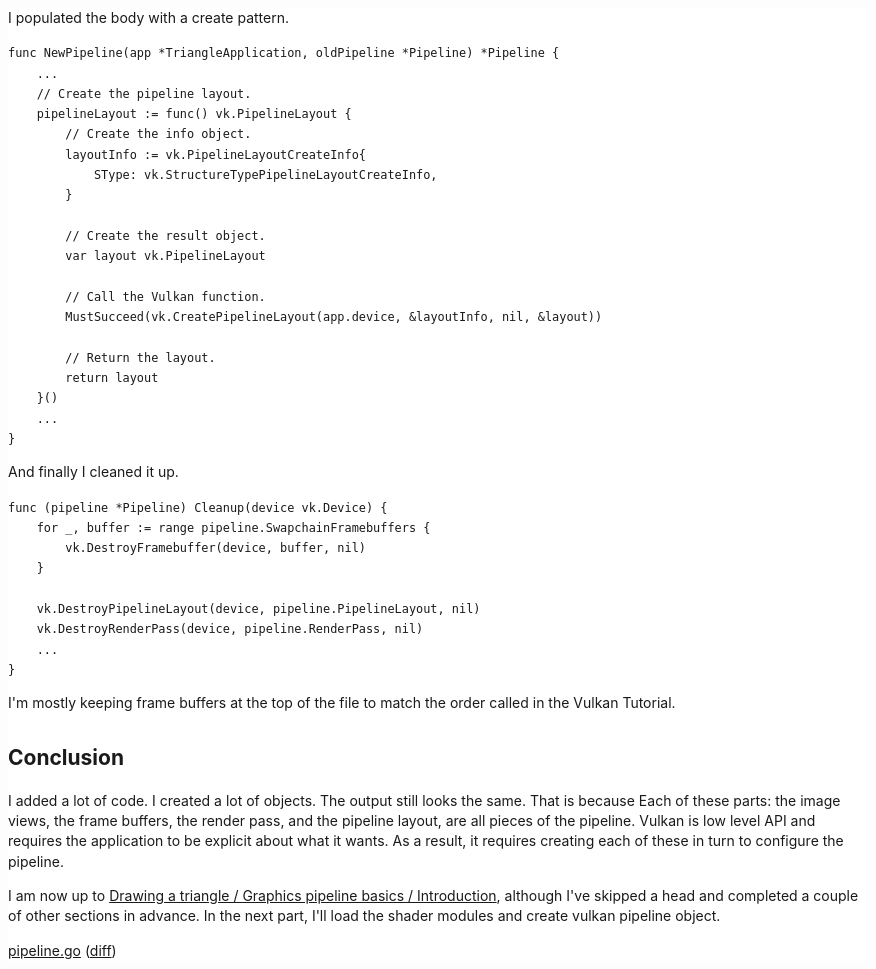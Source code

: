 I populated the body with a create pattern.

```golang
func NewPipeline(app *TriangleApplication, oldPipeline *Pipeline) *Pipeline {
	...
	// Create the pipeline layout.
	pipelineLayout := func() vk.PipelineLayout {
		// Create the info object.
		layoutInfo := vk.PipelineLayoutCreateInfo{
			SType: vk.StructureTypePipelineLayoutCreateInfo,
		}

		// Create the result object.
		var layout vk.PipelineLayout

		// Call the Vulkan function.
		MustSucceed(vk.CreatePipelineLayout(app.device, &layoutInfo, nil, &layout))

		// Return the layout.
		return layout
	}()
	...
}
```

And finally I cleaned it up.

```golang
func (pipeline *Pipeline) Cleanup(device vk.Device) {
	for _, buffer := range pipeline.SwapchainFramebuffers {
		vk.DestroyFramebuffer(device, buffer, nil)
	}

	vk.DestroyPipelineLayout(device, pipeline.PipelineLayout, nil)
	vk.DestroyRenderPass(device, pipeline.RenderPass, nil)
	...
}
```

I'm mostly keeping frame buffers at the top of the file to match the order called in the Vulkan Tutorial.

## Conclusion

I added a lot of code. I created a lot of objects. The output still looks the same. That is because Each of these parts: the image views, the frame buffers, the render pass, and the pipeline layout, are all pieces of the pipeline. Vulkan is low level API and requires the application to be explicit about what it wants. As a result, it requires creating each of these in turn to configure the pipeline.
	
I am now up to [Drawing a triangle / Graphics pipeline basics / Introduction](https://vulkan-tutorial.com/Drawing_a_triangle/Graphics_pipeline_basics/Introduction), although I've skipped a head and completed a couple of other sections in advance. In the next part, I'll load the shader modules and create vulkan pipeline object.

[pipeline.go](https://github.com/ibd1279/vulkangotutorial/blob/35ed1d96ac36c19ebb7cc0bb4493eec48c69da90/pipeline.go) ([diff](https://github.com/ibd1279/vulkangotutorial/commit/35ed1d96ac36c19ebb7cc0bb4493eec48c69da90#diff-39628d7d0647cdeebd6490044d9c16b508976806719f989b21c058ec71258fe0))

==================================================

Keeping every word as it is, write out all the data and omit the pictures.

§ YOUR RESPONSE
Source code

: I populated the body with a create pattern.

```golang
func NewPipeline(app *TriangleApplication, oldPipeline *Pipeline) *Pipeline {
	...
	// Create the pipeline layout.
	pipelineLayout := func() vk.PipelineLayout {
		// Create the info object.
		layoutInfo := vk.PipelineLayoutCreateInfo{
			SType: vk.StructureTypePipelineLayoutCreateInfo,
		}

		// Create the result object.
		var layout vk.PipelineLayout

		// Call the Vulkan function.
		MustSucceed(vk.CreatePipelineLayout(app.device, &layoutInfo, nil, &layout))

		// Return the layout.
		return layout
	}()
	...
}
```

And finally I cleaned it up.

```golang
func (pipeline *Pipeline) Cleanup(device vk.Device) {
	for _, buffer := range pipeline.SwapchainFramebuffers {
		vk.DestroyFramebuffer(device, buffer, nil)
	}

	vk.DestroyPipelineLayout(device, pipeline.PipelineLayout, nil)
	vk.DestroyRenderPass(device, pipeline.RenderPass, nil)
	...
}
```

I'm mostly keeping frame buffers at the top of the file to match the order called in the Vulkan Tutorial.

## Conclusion

I added a lot of code. I created a lot of objects. The output still looks the same. That is because Each of these parts: the image views, the frame buffers, the render pass, and the pipeline layout, are all pieces of the pipeline. Vulkan is low level API and requires the application to be explicit about what it wants. As a result, it requires creating each of these in turn to configure the pipeline.
	
I am now up to [Drawing a triangle / Graphics pipeline basics / Introduction](https://vulkan-tutorial.com/Drawing_a_triangle/Graphics_pipeline_basics/Introduction), although I've skipped a head and completed a couple of other sections in advance. In the next part, I'll load the shader modules and create vulkan pipeline object.

[pipeline.go](https://github.com/ibd1279/vulkangotutorial/blob/35ed1d96ac36c19ebb7cc0bb4493eec48c69da90/pipeline.go) ([diff](https://github.com/ibd1279/vulkangotutorial/commit/35ed1d96ac36c19ebb7cc0bb4493eec48c69da90#diff-39628d7d0647cdeebd6490044d9c16b508976806719f989b21c058ec71258fe0))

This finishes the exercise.